No technology, especially in its early adoption phase, is flawless. Even with the popularity generative AI has gained in the eyes of businesses and consumers, its imperfections cannot be glossed over. Hallucinations and biases in training data, among other issues, cause business owners to be hesitant when considering this solution.
Although some early adopters have found a way to adopt Large Language Models (LLM) as they exist today, many feel that they are essentially left with two options. Wait until improvements arrive or government guidelines are put in place to ensure the safe use of the technology, potentially left behind, or adopt it now and without letting AI touch critical business systems. None of these options are really viable, so what can businesses do from here? Diving beneath the surface of Generation AI coverage to understand both its advantages and disadvantages will help modern businesses determine where they can safely implement tomorrow’s LLMs.
What are the pitfalls of the AI generation?
Each iteration of today’s most popular chatbots draws on a much larger data set, delivering a better solution with each evolution. However, given the black-box nature of generative AI, the characteristics of this technology also change as the underlying dataset evolves. A recent update to ChatGPT responded to concerns about “lazy” and “weird” response behaviors that users had started reporting, with Open.AI citing that one potential reason was ChatGPT’s reinforcement learning process.
While AI developers are still fine-tuning the auditing process, to better understand how and why generative AI programs act the way they do, the hallucinations caused by these programs will require human monitors to act as controls. quality assurance. For businesses, keeping humans informed can seem like a trap, as they are not able to fully convey process AI. In reality, these checks should remain part of the design process.
Business leaders are interested and investing in AI, but implementation hasn’t really caught up
Providing world-class customer service, especially in the digital age, is a priority for all business leaders. To create an exceptional customer journey, you need to be present everywhere, from mobile to social media. As headlines have begun to shift customer expectations for what top-notch customer service should look like, business leaders know that even the most advanced AI available today is not the tomorrow’s dream customer support agent. One of the the main factors preventing businesses trust is key to full AI integration. Developers have noticed and are starting to respond by being transparent around their AI safeguards and responsible practices, but it will still take some time to close the implementation gap.
The impact of the AI generation on businesses is likely to evolve rapidly and for a long time
In the near term, increased attention from developers, businesses, and government regulators will focus on responsible AI development. By creating technical guardrails and enforcing regulations that help ensure the safe and secure use of AI generation at an industrial level, companies looking to integrate AI can ease their concerns. That said, looking to the future, there is little evidence that the innovation curve for generative AI technology has peaked or is slowing down. By continually expanding the training data on which these tools are developed, we will only see the advent of more accurate and secure platforms for businesses. The only question remaining for businesses? How much evidence is needed for them to know it’s time to implement AI, and where can it make the biggest difference?

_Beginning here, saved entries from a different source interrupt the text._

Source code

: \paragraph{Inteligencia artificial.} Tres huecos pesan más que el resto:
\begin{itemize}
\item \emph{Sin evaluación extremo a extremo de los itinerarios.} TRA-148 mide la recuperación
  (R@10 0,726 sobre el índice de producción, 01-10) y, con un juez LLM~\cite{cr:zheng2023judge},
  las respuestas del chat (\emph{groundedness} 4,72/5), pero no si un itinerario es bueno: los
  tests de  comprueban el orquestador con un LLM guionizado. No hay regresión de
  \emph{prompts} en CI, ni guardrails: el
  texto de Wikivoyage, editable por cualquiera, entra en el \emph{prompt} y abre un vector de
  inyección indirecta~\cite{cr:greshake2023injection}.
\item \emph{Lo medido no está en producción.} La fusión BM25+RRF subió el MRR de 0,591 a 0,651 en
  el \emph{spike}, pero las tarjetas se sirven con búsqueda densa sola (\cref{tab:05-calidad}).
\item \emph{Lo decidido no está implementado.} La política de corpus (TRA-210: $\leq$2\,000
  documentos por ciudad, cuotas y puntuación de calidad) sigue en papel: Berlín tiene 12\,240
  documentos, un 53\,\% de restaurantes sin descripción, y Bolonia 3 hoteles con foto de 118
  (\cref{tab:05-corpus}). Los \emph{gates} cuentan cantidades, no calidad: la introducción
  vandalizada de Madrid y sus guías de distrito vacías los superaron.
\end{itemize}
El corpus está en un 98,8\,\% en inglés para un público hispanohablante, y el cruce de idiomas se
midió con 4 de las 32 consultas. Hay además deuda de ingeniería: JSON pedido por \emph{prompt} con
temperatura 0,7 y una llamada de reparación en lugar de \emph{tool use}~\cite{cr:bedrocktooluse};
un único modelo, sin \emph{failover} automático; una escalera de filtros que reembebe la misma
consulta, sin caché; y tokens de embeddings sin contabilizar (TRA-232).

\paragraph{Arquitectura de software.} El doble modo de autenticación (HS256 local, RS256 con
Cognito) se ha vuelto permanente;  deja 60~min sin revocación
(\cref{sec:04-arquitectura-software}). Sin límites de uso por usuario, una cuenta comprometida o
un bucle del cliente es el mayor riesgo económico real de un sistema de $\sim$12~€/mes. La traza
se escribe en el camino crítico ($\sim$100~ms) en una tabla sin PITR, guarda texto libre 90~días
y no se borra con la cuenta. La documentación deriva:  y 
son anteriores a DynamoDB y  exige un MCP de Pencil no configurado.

Finding the Balance Between Live and Virtual Team Members
The AI generation will see the need for oversight by human teams in the near future, and probably forever, but that doesn’t mean there aren’t business use cases that can benefit from it today. Using LLM to generate content for existing virtual agents is one example, allowing businesses to get chatbots up and running faster without increasing risk to the business. Using LLMs is like brewing a powerful potion: each ingredient adds to its potency, but the wrong combination can be disastrous, so make sure you have the right tools needed to mix your potion.
Rasmus Hauch is CTO at Boost.ai. Rasmus brings a wealth of technology leadership experience to boost.ai as Chief Technology Officer. Previously, he was CTO at 2021.AI, leading teams to deliver best-in-class AI/ML solutions. His advisory roles at Proprty.ai, Ryver.ai and Capsule, as well as his long tenure at IBM, reflect his extensive expertise in the field of AI. At boost.ai, Rasmus aims to advance our technology front, aligning with our mission to innovate in conversational AI.